In the cafes, churches and at the John Deere dealerships in this farm belt, the mood has quickly grown subdued. Even the most optimistic growers--the seasoned veterans who have weathered the pinch of droughts before and bounced back, leaner and meaner--are fighting a creeping panic.

“It’s like your house is on fire and the fire hydrant just runs dry,” said Ronald Khachigian, senior vice president of a company that grows grapes, almonds and assorted annual crops on 9,500 acres off California 46, west of Interstate 5. “We’re burning and there’s not a darn thing we can do about it.”

Advertisement

Since the state announced it was shutting off the farmers’ spigot, the engineers and other experts at the Kern County Water Agency have been scrambling to find alternate sources of water for its customers. Their goal is to “scrounge up enough water to just keep the permanent crops--the vines and the trees--alive,” said Tom Clark, the agency’s general manager.

The costs of failure would be severe, and while the farmers are at the front lines, they won’t be the only casualties. Already, some fertilizer companies report business is off 30%, and at the agricultural machinery outlets, sales are lagging and customers are asking for extensions on their payments for financed equipment.

“The handwriting is on the wall,” said Clayton Camp, manager of West Kern Machinery in Buttonwillow. “If there’s no water, they won’t be planting. And if they’re not planting, then they’ve got no need for our cotton pickers.”

Pleading his case during frequent trips to Sacramento, Clark has persuaded the state to temporarily continue minimal water deliveries to Kern County. The agreement requires the agency to repay the water loan as soon as local supplies are developed through the drilling of new wells or other means.

Meanwhile, the farmers are hunkering down. Some are scurrying to cut deals with ranchers who might have excess water to sell. Others are offering their tractor and services to ranchers blessed with enough water to plant. Still others are spending a lot of time in church, praying for precipitation and for their banks to have a heart.

“This isn’t totally unexpected, because we noticed it didn’t rain much in January,” said Fred Valov, 35, the son of a grower and an entomologist with Simplot Soil Builders in Delano. “But farmers have always had this feeling that a rabbit would be pulled out of a hat, and things would turn out OK. I think that hope has faded now.”

Advertisement

As they always have, western Kern County growers continue to congregate each morning at the Wasco Inn Coffee Shop, piling out of their mud-covered pickups and gathering at large tables for eggs and bacon. But this year the talk is not of when the almond trees might burst into bloom. Now the topic is survival--how to make it through a fifth consecutive dry season.

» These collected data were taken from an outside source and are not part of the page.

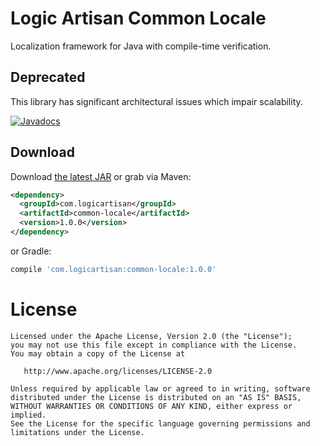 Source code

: Logic Artisan Common Locale
=========================

Localization framework for Java with compile-time verification.


Deprecated
----------

This library has significant architectural issues which impair scalability.

[![Javadocs](http://www.javadoc.io/badge/com.logicartisan/common-locale.svg)](http://www.javadoc.io/doc/com.logicartisan/common-locale)


Download
--------

Download [the latest JAR][1] or grab via Maven:
```xml
<dependency>
  <groupId>com.logicartisan</groupId>
  <artifactId>common-locale</artifactId>
  <version>1.0.0</version>
</dependency>
```
or Gradle:
```groovy
compile 'com.logicartisan:common-locale:1.0.0'
```



License
=======

    Licensed under the Apache License, Version 2.0 (the "License");
    you may not use this file except in compliance with the License.
    You may obtain a copy of the License at

       http://www.apache.org/licenses/LICENSE-2.0

    Unless required by applicable law or agreed to in writing, software
    distributed under the License is distributed on an "AS IS" BASIS,
    WITHOUT WARRANTIES OR CONDITIONS OF ANY KIND, either express or implied.
    See the License for the specific language governing permissions and
    limitations under the License.


 [1]: https://search.maven.org/remote_content?g=com.logicartisan&a=common-locale&v=LATEST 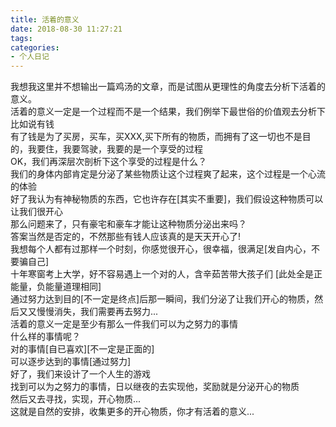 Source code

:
 ```yaml
---
title: 活着的意义
date: 2018-08-30 11:27:21
tags:
categories:
- 个人日记
---
```

          
     
   我想我这里并不想输出一篇鸡汤的文章，而是试图从更理性的角度去分析下活着的意义。     
   活着的意义一定是一个过程而不是一个结果，我们例举下最世俗的价值观去分析下     
   比如说有钱     
   有了钱是为了买房，买车，买XXX,买下所有的物质，而拥有了这一切也不是目的，我要住，我要驾驶，我要的是一个享受的过程     
   OK，我们再深层次剖析下这个享受的过程是什么？     
   我们的身体内部肯定是分泌了某些物质让这个过程爽了起来，这个过程是一个心流的体验     
   好了我认为有神秘物质的东西，它也许存在[其实不重要]，我们假设这种物质可以让我们很开心     
   那么问题来了，只有豪宅和豪车才能让这种物质分泌出来吗？     
   答案当然是否定的，不然那些有钱人应该真的是天天开心了!     
   我想每个人都有过那样一个时刻，你感觉很开心，很幸福，很满足[发自内心，不要骗自己]     
   十年寒窗考上大学，好不容易遇上一个对的人，含辛茹苦带大孩子们 [此处全是正能量，负能量道理相同]     
   通过努力达到目的[不一定是终点]后那一瞬间，我们分泌了让我们开心的物质，然后又又慢慢消失，我们需要再去努力...     
   活着的意义一定是至少有那么一件我们可以为之努力的事情     
   什么样的事情呢？     
   对的事情[自已喜欢][不一定是正面的]     
   可以逐步达到的事情[通过努力]     
   好了，我们来设计了一个人生的游戏     
   找到可以为之努力的事情，日以继夜的去实现他，奖励就是分泌开心的物质     
   然后又去寻找，实现，开心物质...     
   这就是自然的安排，收集更多的开心物质，你才有活着的意义...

“There’s a lot of gloom and doom,” says Roger Frantz, 64, a Wasco Inn regular whose father moved his penniless family to the Central Valley after agriculture went bust in Texas in the 1930s. “I’m trying to be more optimistic. I don’t want to lose everything I’ve worked for for 43 years, but I’m not gonna feel bad about it until it happens.”

Frantz, who grows cotton, hay and almonds on 2,200 acres southwest of Wasco with his son, Sam, and son-in-law, Barry Braun, admits he is one of the luckier ones. The Frantz farm relies mostly on ground water.

Even so, the drought has taken a bite out of Frantz. Because the underground water level has dropped dramatically in recent years--falling as much as 80 feet in some areas last summer--Frantz has been forced to spend $15,000 to deepen his five wells. Pumping water a greater distance means higher utility bills, a problem compounded by Pacific Gas & Electric’s recent rate increase.

As other growers previously reliant on state water turn to wells to get by, the underground supply will continue to dwindle, perhaps forcing Frantz to drill still deeper.

“It may well come down to who has the longest straw,” said Frantz, a lanky sort who favors cowboy boots and a plaid Western shirt. “We’re skating on thin ice.”

Advertisement

Fred Starrh, 61, feels like the ice has already cracked beneath him. He just hopes he doesn’t fall through.

Starrh and his sons, Fred Jr. and Larry, grow cotton, almonds and hay on 8,000 acres west of Shafter, in a district entirely reliant on state water. Starrh has farmed all his life. He has never seen a year like this one.

Already, he has written off the 4,500-acre cotton crop. The alfalfa’s in the ground, but he will abandon that after one cutting, sacrificing the six additional cuttings that amount to almost nine tons of hay in a typical year. In all, he figures, the water cutoff will cost the farm $6 million in gross revenues. The normal annual profit of $150,000 is history too.

If he can scare up any water, Starrh will use it on his 265 acres of almond trees. It’s unlikely he’ll get enough water to make a crop; at this point, he’s just hoping for enough to keep his trees alive.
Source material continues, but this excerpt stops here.